(September 22, 2011) — A new report by Moody’s shows UK pensions are increasing their allocations to local emerging-market debt (EMD).
According to the firm, the trend among UK pension funds reflects a positive development for the stability of schemes’ long-term portfolios. “The positive elements are two-fold,” stated the report’s author Shin-Kobberstad, vice president and senior analyst at the firm. “First, it is likely to mitigate volatility that could stem from concentrated exposure to a limited number of issuers. Second, it will enhance portfolio returns generally, as overall growth prospects for emerging markets remain far stronger than for developed markets.”
The report continued: “We believe that an increased allocation to EMD is a credit positive development for the stability of pension funds’ long-term portfolios. This diversification will (i) mitigate volatility that could stem from concentrated exposure to a limited number of issuers; and (ii) enhance portfolio returns generally, as overall growth prospects for emerging markets remain far stronger than for developed markets.”
Moody’s also outlined the risks of investment in EMD, noting that emerging-market bonds experienced significant volatility during the financial crisis and may continue to experience turbulence. “Investing in EMD is not without risks and pension funds would have to consider carefully the nuances of investing in EMD. Factors for consideration include careful credit selection, and, in the case of investment in local funds, evaluation of the investment manager and the credit quality of a fund, relative to its peers,” the report stated.
In contrast to the largely optimistic future of EMD investment among UK schemes voiced by Moody’s, a March study by Aberdeen Asset Management showed that schemes remain cautious over EMD.

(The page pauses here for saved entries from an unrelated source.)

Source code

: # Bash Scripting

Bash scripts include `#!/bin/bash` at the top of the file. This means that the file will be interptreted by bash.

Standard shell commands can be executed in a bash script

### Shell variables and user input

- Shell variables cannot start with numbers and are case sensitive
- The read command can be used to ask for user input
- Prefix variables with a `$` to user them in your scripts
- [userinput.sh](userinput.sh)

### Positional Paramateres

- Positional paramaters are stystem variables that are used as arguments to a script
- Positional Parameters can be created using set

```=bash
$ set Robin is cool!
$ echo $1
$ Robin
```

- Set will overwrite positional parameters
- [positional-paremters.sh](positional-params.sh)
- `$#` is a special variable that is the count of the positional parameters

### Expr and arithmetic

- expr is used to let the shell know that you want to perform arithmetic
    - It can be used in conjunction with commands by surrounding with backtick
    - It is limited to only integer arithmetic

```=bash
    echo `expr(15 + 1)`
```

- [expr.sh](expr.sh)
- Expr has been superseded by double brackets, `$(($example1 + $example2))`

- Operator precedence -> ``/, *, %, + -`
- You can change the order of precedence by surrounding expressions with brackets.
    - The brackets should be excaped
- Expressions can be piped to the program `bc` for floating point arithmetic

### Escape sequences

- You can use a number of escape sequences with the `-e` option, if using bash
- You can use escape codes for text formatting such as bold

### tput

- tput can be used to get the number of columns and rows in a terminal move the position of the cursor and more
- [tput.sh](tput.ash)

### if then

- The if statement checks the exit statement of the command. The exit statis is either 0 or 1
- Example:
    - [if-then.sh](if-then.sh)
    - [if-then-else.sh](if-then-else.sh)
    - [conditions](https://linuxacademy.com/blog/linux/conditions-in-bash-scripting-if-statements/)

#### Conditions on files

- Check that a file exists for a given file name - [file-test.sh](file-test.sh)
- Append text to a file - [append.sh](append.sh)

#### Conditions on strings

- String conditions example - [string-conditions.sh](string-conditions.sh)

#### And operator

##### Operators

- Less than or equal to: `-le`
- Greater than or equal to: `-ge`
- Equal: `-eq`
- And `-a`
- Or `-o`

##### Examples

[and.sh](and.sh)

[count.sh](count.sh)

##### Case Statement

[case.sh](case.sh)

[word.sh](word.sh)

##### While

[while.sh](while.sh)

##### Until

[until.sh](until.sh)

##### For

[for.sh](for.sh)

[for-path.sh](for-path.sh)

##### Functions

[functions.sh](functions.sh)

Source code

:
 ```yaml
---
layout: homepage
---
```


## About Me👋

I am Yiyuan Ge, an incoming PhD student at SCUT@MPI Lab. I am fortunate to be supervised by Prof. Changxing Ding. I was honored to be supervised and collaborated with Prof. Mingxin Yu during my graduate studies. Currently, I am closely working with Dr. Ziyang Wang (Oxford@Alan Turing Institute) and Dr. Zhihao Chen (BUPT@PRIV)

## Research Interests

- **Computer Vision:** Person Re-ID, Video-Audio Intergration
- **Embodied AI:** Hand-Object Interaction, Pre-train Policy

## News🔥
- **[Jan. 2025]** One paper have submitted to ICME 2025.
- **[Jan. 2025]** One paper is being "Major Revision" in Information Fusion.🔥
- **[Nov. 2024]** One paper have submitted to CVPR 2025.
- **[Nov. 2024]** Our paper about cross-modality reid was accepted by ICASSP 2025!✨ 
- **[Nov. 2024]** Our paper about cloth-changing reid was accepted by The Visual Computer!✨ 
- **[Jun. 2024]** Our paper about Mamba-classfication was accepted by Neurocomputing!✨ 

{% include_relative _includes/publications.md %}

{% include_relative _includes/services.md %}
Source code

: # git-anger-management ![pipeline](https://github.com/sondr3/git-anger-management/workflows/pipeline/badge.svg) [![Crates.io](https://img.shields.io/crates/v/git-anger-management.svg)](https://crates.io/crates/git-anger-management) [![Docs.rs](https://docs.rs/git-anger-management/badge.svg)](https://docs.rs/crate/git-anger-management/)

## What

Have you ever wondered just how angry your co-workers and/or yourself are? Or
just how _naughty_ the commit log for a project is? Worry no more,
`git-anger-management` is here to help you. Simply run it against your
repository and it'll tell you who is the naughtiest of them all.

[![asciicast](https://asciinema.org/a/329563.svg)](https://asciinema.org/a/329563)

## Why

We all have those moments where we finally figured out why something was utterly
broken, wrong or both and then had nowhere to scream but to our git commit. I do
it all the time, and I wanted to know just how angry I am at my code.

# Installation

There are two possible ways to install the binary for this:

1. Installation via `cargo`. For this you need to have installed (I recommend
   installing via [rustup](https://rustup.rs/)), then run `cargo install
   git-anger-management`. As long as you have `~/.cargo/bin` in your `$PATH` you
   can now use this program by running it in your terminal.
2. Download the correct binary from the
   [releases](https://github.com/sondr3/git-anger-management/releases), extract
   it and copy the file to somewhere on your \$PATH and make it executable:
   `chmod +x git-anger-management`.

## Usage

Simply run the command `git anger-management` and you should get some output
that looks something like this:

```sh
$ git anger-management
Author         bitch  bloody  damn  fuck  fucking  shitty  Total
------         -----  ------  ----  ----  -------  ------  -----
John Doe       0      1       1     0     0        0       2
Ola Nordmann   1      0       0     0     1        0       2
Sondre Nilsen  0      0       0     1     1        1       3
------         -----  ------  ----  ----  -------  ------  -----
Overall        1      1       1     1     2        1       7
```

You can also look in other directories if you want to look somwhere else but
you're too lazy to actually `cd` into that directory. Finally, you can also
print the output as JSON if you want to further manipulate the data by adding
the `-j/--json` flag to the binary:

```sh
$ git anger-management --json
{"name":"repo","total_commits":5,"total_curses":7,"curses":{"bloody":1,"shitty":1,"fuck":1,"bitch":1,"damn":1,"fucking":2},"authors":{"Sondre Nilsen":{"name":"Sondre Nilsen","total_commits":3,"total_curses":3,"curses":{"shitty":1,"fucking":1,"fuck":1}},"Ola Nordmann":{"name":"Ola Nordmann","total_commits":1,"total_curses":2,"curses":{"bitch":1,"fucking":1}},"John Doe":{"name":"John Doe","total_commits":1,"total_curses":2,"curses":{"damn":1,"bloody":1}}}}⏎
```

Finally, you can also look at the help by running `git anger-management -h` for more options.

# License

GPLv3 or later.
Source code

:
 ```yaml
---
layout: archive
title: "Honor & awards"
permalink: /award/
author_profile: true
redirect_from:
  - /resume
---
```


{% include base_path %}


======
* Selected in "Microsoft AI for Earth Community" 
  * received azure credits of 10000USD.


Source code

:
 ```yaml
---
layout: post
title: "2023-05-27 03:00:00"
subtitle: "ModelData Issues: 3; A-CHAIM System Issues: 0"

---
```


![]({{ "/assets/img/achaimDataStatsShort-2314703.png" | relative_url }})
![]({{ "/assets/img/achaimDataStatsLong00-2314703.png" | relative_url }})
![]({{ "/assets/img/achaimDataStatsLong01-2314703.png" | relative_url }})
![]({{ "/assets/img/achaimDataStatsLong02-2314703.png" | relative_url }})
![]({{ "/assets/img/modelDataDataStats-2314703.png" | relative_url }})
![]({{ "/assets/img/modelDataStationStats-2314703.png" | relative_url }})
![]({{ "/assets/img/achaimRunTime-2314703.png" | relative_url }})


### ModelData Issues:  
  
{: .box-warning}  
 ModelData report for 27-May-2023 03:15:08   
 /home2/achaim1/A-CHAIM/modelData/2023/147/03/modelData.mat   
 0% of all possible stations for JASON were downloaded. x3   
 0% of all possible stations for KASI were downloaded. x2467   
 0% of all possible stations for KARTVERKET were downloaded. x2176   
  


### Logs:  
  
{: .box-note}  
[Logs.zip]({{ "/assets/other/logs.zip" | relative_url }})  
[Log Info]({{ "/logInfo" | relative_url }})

Aberdeen, the global investment management group overseeing more than $287 billion of assets for institutions and private individuals, reported that limited knowledge about EMD was perceived as the most popular roadblock to investing. Nevertheless, the firm acknowledged the significant value of investing in the asset class. “Emerging Market Debt (EMD) has generally remained one of the best performing asset classes for over 10 years, despite high-profile crises,” the firm stated. “In our view EMD has the potential to enhance returns, providing diversification benefits for investors. We believe that most investors should at least allocate a modest holding to emerging debt, while investors more tolerant of risk should consider a more significant holding.”